Erdemler ise bu iki ayrı kavram arasında denge kurmaya, HER İKİSİNİ DE optimum düzeyde yaşamaya olanak veren yol göstericiler, aydınlatıcılardır. Erdemler Freud’ın yine “salladığı” gibi süperego değillerdir! Erdemler, paganizmin Ana TAnrıça/Baba tanrısı, Müslümanlığın Allah’ının DOĞAL YAPISIDIRLAR! Onlar ne üstteki beyinde, ne de alttaki cinsel organlardadırlar. Onlar ortadaki denge kurucu kalptedirler.

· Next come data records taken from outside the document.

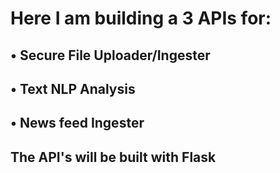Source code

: <h1>Here I am building a 3 APIs for:</h1>
<h2>&#x2022; Secure File Uploader/Ingester</h2>
<h2>&#x2022; Text NLP Analysis</h2>
<h2>&#x2022; News feed Ingester</h2>

<h2></h2>
<h2> The API's will be built with Flask</h2>

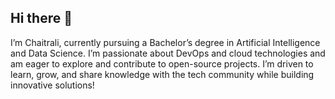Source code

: ## Hi there 👋 
I’m Chaitrali, currently pursuing a Bachelor’s degree in Artificial Intelligence and Data Science. I’m passionate about DevOps and cloud technologies and am eager to explore and contribute to open-source projects. I’m driven to learn, grow, and share knowledge with the tech community while building innovative solutions!

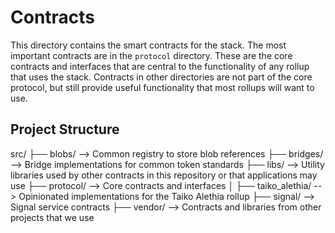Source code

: # Contracts

This directory contains the smart contracts for the stack.
The most important contracts are in the `protocol` directory. These are the core contracts and interfaces that are central to the functionality of any rollup that uses the stack.
Contracts in other directories are not part of the core protocol, but still provide useful functionality that most rollups will want to use.

## Project Structure

src/
├── blobs/ --> Common registry to store blob references
├── bridges/ --> Bridge implementations for common token standards
├── libs/  --> Utility libraries used by other contracts in this repository or that applications may use
├── protocol/ --> Core contracts and interfaces
│   ├── taiko_alethia/ --> Opinionated implementations for the Taiko Alethia rollup
├── signal/ --> Signal service contracts
├── vendor/ --> Contracts and libraries from other projects that we use
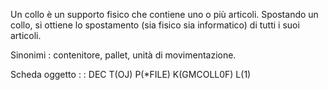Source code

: Un collo è un supporto fisico che contiene uno o più articoli.
Spostando un collo, si ottiene lo spostamento (sia fisico sia informatico) di tutti i suoi articoli.

Sinonimi :  contenitore, pallet, unità di movimentazione.

Scheda oggetto
 :  : DEC T(OJ) P(\*FILE) K(GMCOLL0F) L(1)
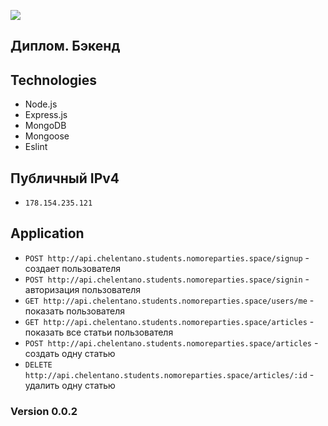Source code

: [![](https://pictures.s3.yandex.net/frontend-developer/dom_bom/logo.svg)](https://praktikum.yandex.ru/profile/web-developer/)
## Диплом. Бэкенд

## Technologies

* Node.js
* Express.js
* MongoDB
* Mongoose
* Eslint

## Публичный IPv4

* `178.154.235.121`

## Application

* `POST http://api.chelentano.students.nomoreparties.space/signup` - создает пользователя
* `POST http://api.chelentano.students.nomoreparties.space/signin` - авторизация пользователя
* `GET http://api.chelentano.students.nomoreparties.space/users/me` - показать пользователя
* `GET http://api.chelentano.students.nomoreparties.space/articles` - показать все статьи пользователя
* `POST http://api.chelentano.students.nomoreparties.space/articles` - создать одну статью
* `DELETE http://api.chelentano.students.nomoreparties.space/articles/:id` - удалить одну статью

### Version 0.0.2
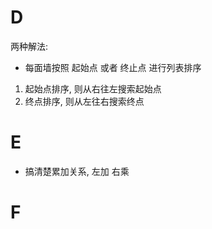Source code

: # D

两种解法:
* 每面墙按照 起始点 或者 终止点 进行列表排序
1. 起始点排序, 则从右往左搜索起始点
2. 终点排序, 则从左往右搜索终点

# E 

* 搞清楚累加关系, 左加 右乘

# F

Bazı aydınlar bana yine kızabilir ama bildiğimi açıklamak için bu sayfa var: Erdem ile dünyasallığı ayırma hatası sadece Müslümanlıkta yer almaz. (Ancak şeytan bu dine de saldırmakta; onun gerçeğini namaz, oruç, tesettür, hac, kurban’a indirgetmekte, nice insanın böylece içerikten uzak kalmasına neden olmaktadır.) Hz İsa’nın niyeti iyi olsa da, yaklaşımı bu hatayı içerdiği için, öğreti geniş ölçüde başarısız olmuş, bekleneni vermemiştir.
Bu dünyada (evrende) değiştirilemeyecek bazı dinamikler vardır ve bu yapıya uymayan tavırlar -her ne kadar idealize edilen bazı modellere uysa da- sorun yaratırlar. Söz konusu sorun yaratıcı tavırlardan biri hayatta kalmak adına sürekli sopa göstermek zorunda olduğuna inanmak ve karşı cinse bütünleşmek değil, rahatlamak amacıyla yaklaşmaksa; diğeri de sürekli diğer yanağını çevirmek ve insan adlı yaşam formunun doğasında yer alan gereksinimleri küçümsemek, yok etmeye çalışmak, hatta lanetlemektir.